» **TASK TO CARRY OUT**: Search the listing below for the line containing "the smart todo-list". From there through the line containing "## Code sources", transcribe every line exactly, both ends included.

» **EXERCISE MATERIAL**:
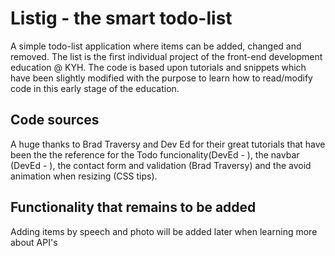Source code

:# Listig - the smart todo-list

A simple todo-list application where items can be added, changed and removed.
The list is the first individual project of the front-end development education @ KYH.
The code is based upon tutorials and snippets which have been slightly modified with the purpose to learn how to read/modify code in this early stage of the education.

## Code sources

A huge thanks to Brad Traversy and Dev Ed for their great tutorials that have been the the reference for the Todo funcionality(DevEd - ), the navbar (DevEd - ), the contact form and validation (Brad Traversy) and the avoid animation when resizing (CSS tips).

## Functionality that remains to be added

Adding items by speech and photo will be added later when learning more about API's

» **RESPONSE BELOW**:
:# Listig - the smart todo-list

A simple todo-list application where items can be added, changed and removed.
The list is the first individual project of the front-end development education @ KYH.
The code is based upon tutorials and snippets which have been slightly modified with the purpose to learn how to read/modify code in this early stage of the education.

## Code sources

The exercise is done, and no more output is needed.